BACKGROUND OF THE INVENTION

High speed continuous motion machines for decorating cans, commonly referred to as “can decorator machines” or simply “can decorators,” are generally well known. FIG. 1 shows a can decorator 2. As shown in FIG. 1, a can decorator 2 includes an infeed conveyor 15, which receives cans 16 from a can supply (not shown) and directs them to arcuate cradles or pockets 17 along the periphery of spaced parallel rings secured to a pocket wheel 12. The pocket wheel 12 is fixedly secured to a continuously rotating mandrel carrier wheel 18, which in turn is keyed to a continuously rotating horizontal drive shaft 19. Horizontal spindles or mandrels (not shown), each being pivotable about its own axis, are mounted to the mandrel carrier wheel 18 adjacent its periphery. Downstream from the infeed conveyor 15, each spindle or mandrel is in closely spaced axial alignment with an individual pocket 17, and undecorated cans 16 are transferred from the pockets 17 to the mandrels. Suction applied through an axial passage of the mandrel draws the can 16 to a final seated position on the mandrel.

While mounted on a mandrel, each can 16 is decorated by being brought into engagement with a blanket (e.g., without limitation, a replaceable adhesive-backed piece of rubber) disposed on a blanket wheel of the multicolor printing unit indicated generally by reference numeral 22. Thereafter, and while still mounted on the mandrels, the outside of each decorated can 16 is coated with a protective film of varnish applied by engagement with the periphery of a varnish applicator roll (not shown) rotating on a shaft 23 in the overvarnish unit indicated generally by reference numeral 24. Cans 16 with decorations and protective coatings thereon are then transferred from the mandrels to suction cups (not shown) mounted adjacent the periphery of a transfer wheel (not shown) rotating on a shaft 28 of a transfer unit 27. From the transfer unit 27 the cans 16 are deposited on generally horizontal pins 29 carried by a chain-type output conveyor 30, which carries the cans 16 through a curing oven (not shown).

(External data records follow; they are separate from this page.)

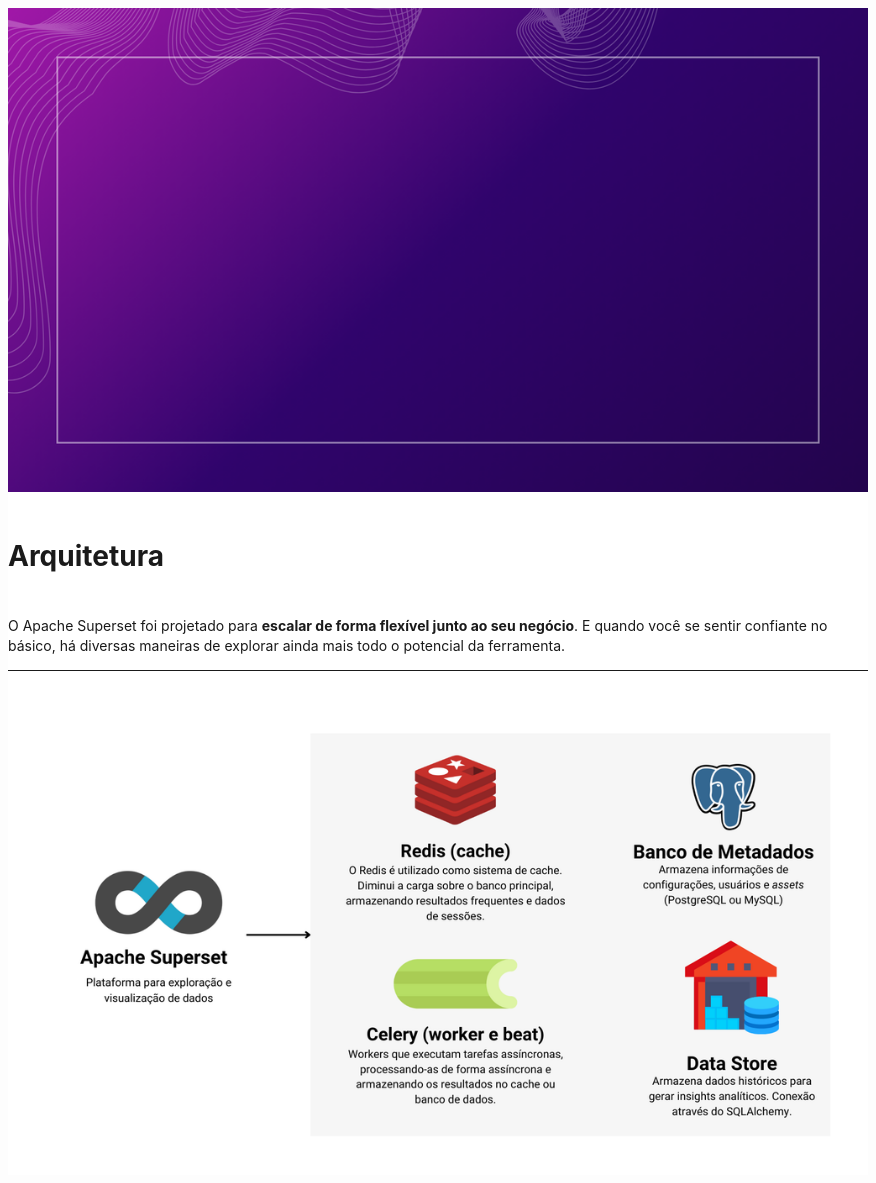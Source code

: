 ![bg](theme/slides-design/12.png)

# Arquitetura
<div class="linha"></div><br>
O Apache Superset foi projetado para <b>escalar de forma flexível junto ao seu negócio</b>. E quando você se sentir confiante no básico, há diversas maneiras de explorar ainda mais todo o potencial da ferramenta.

---

![center width:1400px](figs/componentes-superset-2.png)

While moving toward engagement with an undecorated can 16, the blanket wheel engages a plurality of plate cylinders 31, each of which is associated with an individual inking station 32 (an exemplary eight inking stations 32 are shown in FIG. 1). Typically, each inking station 32 provides a different color ink and each plate cylinder 31 applies a different ink image segment to the blanket. All of the “ink image” segments combine to produce a “main image” that is structured to be applied to the can body. The “main image” is then transferred to undecorated cans 16 and becomes, as used herein, the “can body applied image.”

Each inking station 32 includes a plurality of rollers, or as used herein, “rolls,” that are structured to transfer a quantity of ink from a reservoir, or as used herein an “ink fountain,” to the blanket. The path that the ink travels is, as used herein, identified as the “ink train.” That is, the rolls over which the ink travels define the “ink train.” Further, as used herein, the “ink train” has a direction with the ink fountain being at the “upstream” end of the ink train and a plate cylinder 31 at the “downstream” end of the ink train.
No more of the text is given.